[TASK DETAILS]: Going line by line through the entries, count those containing "database" and state only the result.

Records drawn from a dataset
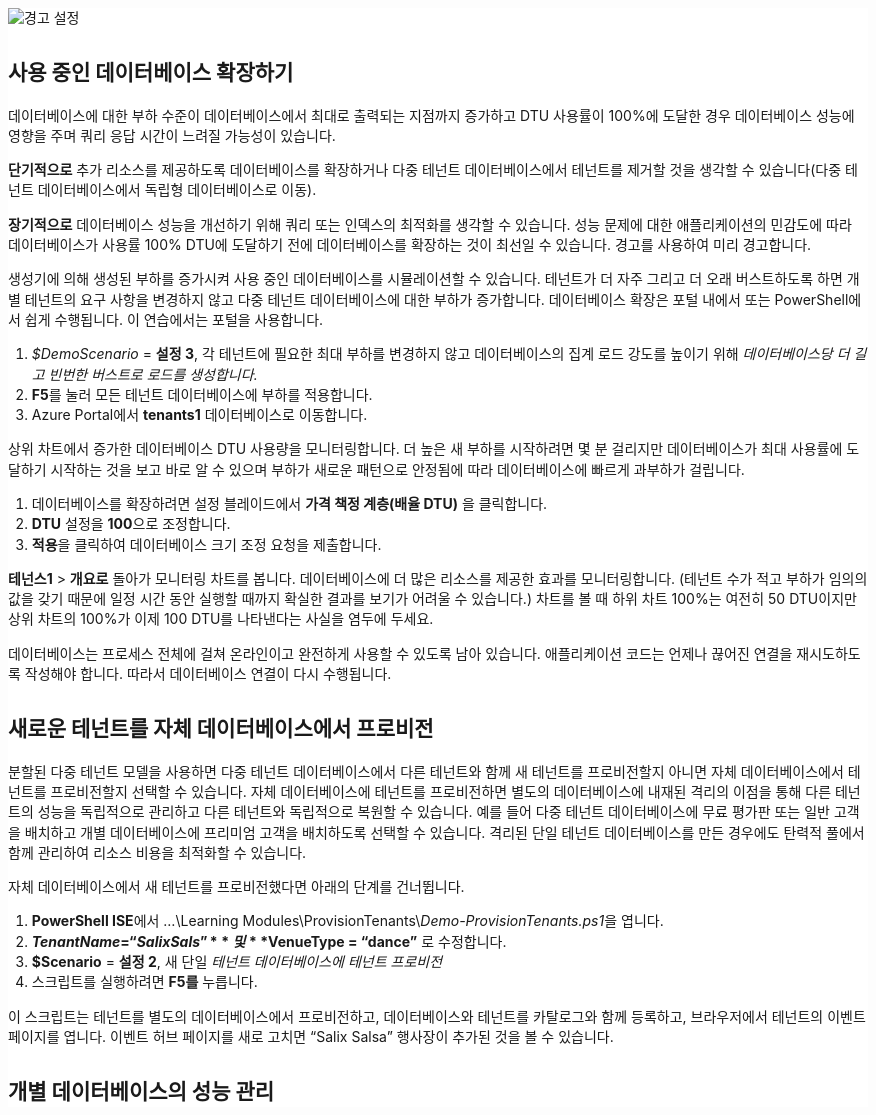    ![경고 설정](media/saas-multitenantdb-performance-monitoring/set-alert.png)

## <a name="scale-up-a-busy-database"></a>사용 중인 데이터베이스 확장하기

데이터베이스에 대한 부하 수준이 데이터베이스에서 최대로 출력되는 지점까지 증가하고 DTU 사용률이 100%에 도달한 경우 데이터베이스 성능에 영향을 주며 쿼리 응답 시간이 느려질 가능성이 있습니다.

**단기적으로** 추가 리소스를 제공하도록 데이터베이스를 확장하거나 다중 테넌트 데이터베이스에서 테넌트를 제거할 것을 생각할 수 있습니다(다중 테넌트 데이터베이스에서 독립형 데이터베이스로 이동).

**장기적으로** 데이터베이스 성능을 개선하기 위해 쿼리 또는 인덱스의 최적화를 생각할 수 있습니다. 성능 문제에 대한 애플리케이션의 민감도에 따라 데이터베이스가 사용률 100% DTU에 도달하기 전에 데이터베이스를 확장하는 것이 최선일 수 있습니다. 경고를 사용하여 미리 경고합니다.

생성기에 의해 생성된 부하를 증가시켜 사용 중인 데이터베이스를 시뮬레이션할 수 있습니다. 테넌트가 더 자주 그리고 더 오래 버스트하도록 하면 개별 테넌트의 요구 사항을 변경하지 않고 다중 테넌트 데이터베이스에 대한 부하가 증가합니다. 데이터베이스 확장은 포털 내에서 또는 PowerShell에서 쉽게 수행됩니다. 이 연습에서는 포털을 사용합니다.

1. *$DemoScenario* = **설정 3**, 각 테넌트에 필요한 최대 부하를 변경하지 않고 데이터베이스의 집계 로드 강도를 높이기 위해 _데이터베이스당 더 길고 빈번한 버스트로 로드를 생성합니다._
1. **F5**를 눌러 모든 테넌트 데이터베이스에 부하를 적용합니다.
1. Azure Portal에서 **tenants1** 데이터베이스로 이동합니다.

상위 차트에서 증가한 데이터베이스 DTU 사용량을 모니터링합니다. 더 높은 새 부하를 시작하려면 몇 분 걸리지만 데이터베이스가 최대 사용률에 도달하기 시작하는 것을 보고 바로 알 수 있으며 부하가 새로운 패턴으로 안정됨에 따라 데이터베이스에 빠르게 과부하가 걸립니다.

1. 데이터베이스를 확장하려면 설정 블레이드에서 **가격 책정 계층(배율 DTU)** 을 클릭합니다.
1. **DTU** 설정을 **100**으로 조정합니다. 
1. **적용**을 클릭하여 데이터베이스 크기 조정 요청을 제출합니다.

**테넌스1** > **개요로** 돌아가 모니터링 차트를 봅니다. 데이터베이스에 더 많은 리소스를 제공한 효과를 모니터링합니다. (테넌트 수가 적고 부하가 임의의 값을 갖기 때문에 일정 시간 동안 실행할 때까지 확실한 결과를 보기가 어려울 수 있습니다.) 차트를 볼 때 하위 차트 100%는 여전히 50 DTU이지만 상위 차트의 100%가 이제 100 DTU를 나타낸다는 사실을 염두에 두세요.

데이터베이스는 프로세스 전체에 걸쳐 온라인이고 완전하게 사용할 수 있도록 남아 있습니다. 애플리케이션 코드는 언제나 끊어진 연결을 재시도하도록 작성해야 합니다. 따라서 데이터베이스 연결이 다시 수행됩니다.

## <a name="provision-a-new-tenant-in-its-own-database"></a>새로운 테넌트를 자체 데이터베이스에서 프로비전 

분할된 다중 테넌트 모델을 사용하면 다중 테넌트 데이터베이스에서 다른 테넌트와 함께 새 테넌트를 프로비전할지 아니면 자체 데이터베이스에서 테넌트를 프로비전할지 선택할 수 있습니다. 자체 데이터베이스에 테넌트를 프로비전하면 별도의 데이터베이스에 내재된 격리의 이점을 통해 다른 테넌트의 성능을 독립적으로 관리하고 다른 테넌트와 독립적으로 복원할 수 있습니다. 예를 들어 다중 테넌트 데이터베이스에 무료 평가판 또는 일반 고객을 배치하고 개별 데이터베이스에 프리미엄 고객을 배치하도록 선택할 수 있습니다.  격리된 단일 테넌트 데이터베이스를 만든 경우에도 탄력적 풀에서 함께 관리하여 리소스 비용을 최적화할 수 있습니다.

자체 데이터베이스에서 새 테넌트를 프로비전했다면 아래의 단계를 건너뜁니다.

1. **PowerShell ISE**에서 …\\Learning Modules\\ProvisionTenants\\*Demo-ProvisionTenants.ps1*을 엽니다. 
1. **$TenantName = “Salix Sals”** 및 **$VenueType  = “dance”** 로 수정합니다.
1. **$Scenario** = **설정 2**, 새 단일 _테넌트 데이터베이스에 테넌트 프로비전_
1. 스크립트를 실행하려면 **F5를** 누릅니다.

이 스크립트는 테넌트를 별도의 데이터베이스에서 프로비전하고, 데이터베이스와 테넌트를 카탈로그와 함께 등록하고, 브라우저에서 테넌트의 이벤트 페이지를 엽니다. 이벤트 허브 페이지를 새로 고치면 “Salix Salsa” 행사장이 추가된 것을 볼 수 있습니다.

## <a name="manage-performance-of-an-individual-database"></a>개별 데이터베이스의 성능 관리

[FINAL ANSWER]: 3